In theory, bastards were at a considerable disadvantage. Regarded as ‘filius nullius’ or the son of no one, they were unable to inherit real property and barred from the priesthood. In practice, illegitimacy could be less of a stigma in late medieval England than it became between the sixteenth and late twentieth centuries. There were ways of making provision for illegitimate offspring and some bastards did extremely well: in the church; through marriage; as soldiers; a few even succeeding to the family estates.
_The Legitimacy of Bastards_ is the first book to consider the individuals who had illegitimate children, the ways in which they provided for them and attitudes towards both the parents and the bastard children. It also highlights important differences between the views of illegitimacy taken by the Church and by the English law.

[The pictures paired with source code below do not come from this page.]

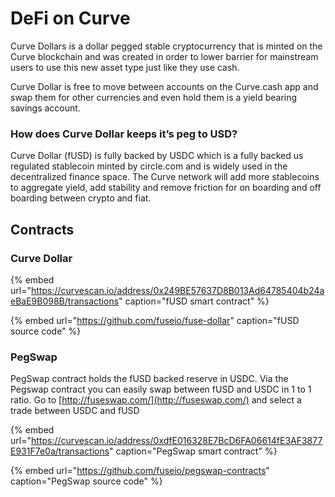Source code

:# DeFi on Curve

Curve Dollars is a dollar pegged stable cryptocurrency that is minted on the Curve blockchain and was created in order to lower barrier for mainstream users to use this new asset type just like they use cash.

Curve Dollar is free to move between accounts on the Curve.cash app and swap them for other currencies and even hold them is a yield bearing savings account.

### How does Curve Dollar keeps it’s peg to USD?

Curve Dollar \(fUSD\) is fully backed by USDC which is a fully backed us regulated stablecoin minted by circle.com and is widely used in the decentralized finance space. The Curve network will add more stablecoins to aggregate yield, add stability and remove friction for on boarding and off boarding between crypto and fiat. 

## Contracts

### Curve Dollar

{% embed url="https://curvescan.io/address/0x249BE57637D8B013Ad64785404b24aeBaE9B098B/transactions" caption="fUSD smart contract" %}

{% embed url="https://github.com/fuseio/fuse-dollar" caption="fUSD source code" %}

### PegSwap

PegSwap contract holds the fUSD backed reserve in USDC. Via the Pegswap contract you can easily swap between fUSD and USDC in 1 to 1 ratio. Go to [http://fuseswap.com/](http://fuseswap.com/) and select a trade between USDC and fUSD

{% embed url="https://curvescan.io/address/0xdfE016328E7BcD6FA06614fE3AF3877E931F7e0a/transactions" caption="PegSwap smart contract" %}

{% embed url="https://github.com/fuseio/pegswap-contracts" caption="PegSwap source code" %}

My Thoughts on the Legitimacy of Bastards:
As I stated above, this book was one that made me sit back and think! I found so much information that I had never considered! We know the side of the royals, they are well documented, but what about the landed gentry? Knights? There are so many different aspects of life that have not been expounded upon as much. This book delved into those shadows. What happens if you had bastard sons, but no legitimate? What about daughters?
These children, although accepted by their parents, were still considered born “on the wrong side of the sheets.” While today, many will turn a blind eye, in medieval times, this was not the case. Illegitimate sons were barred from many types of inheritance, although there were some that found the loopholes.
Helen Matthews brings to light many of these children, their families, and the different aspects of their lives – many of which we may not know about. I thoroughly enjoyed this book and learning about a different part of medieval history, one that is not often discussed, except for royal bastards.
This book is definitely worth the read! Grab it now!